==== Input records ====
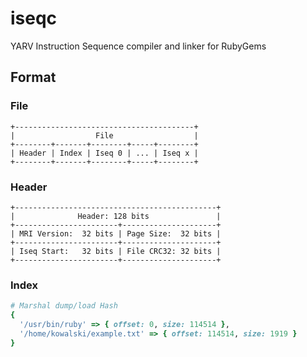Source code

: # iseqc
YARV Instruction Sequence compiler and linker for RubyGems

## Format

### File

```
+----------------------------------------+
|                  File                  |
+--------+-------+--------+-----+--------+
| Header | Index | Iseq 0 | ... | Iseq x |
+--------+-------+--------+-----+--------+
```

### Header

```
+---------------------------------------------+
|              Header: 128 bits               |
+-----------------------+---------------------+
| MRI Version:  32 bits | Page Size:  32 bits |
+-----------------------+---------------------+
| Iseq Start:   32 bits | File CRC32: 32 bits |
+-----------------------+---------------------+
```

### Index

```ruby
# Marshal dump/load Hash
{
  '/usr/bin/ruby' => { offset: 0, size: 114514 },
  '/home/kowalski/example.txt' => { offset: 114514, size: 1919 }
}
```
====
* Your assignment
Search the entries for the string "offset" and copy each line where it occurs.

* Response to this task
  '/usr/bin/ruby' => { offset: 0, size: 114514 },
  '/home/kowalski/example.txt' => { offset: 114514, size: 1919 }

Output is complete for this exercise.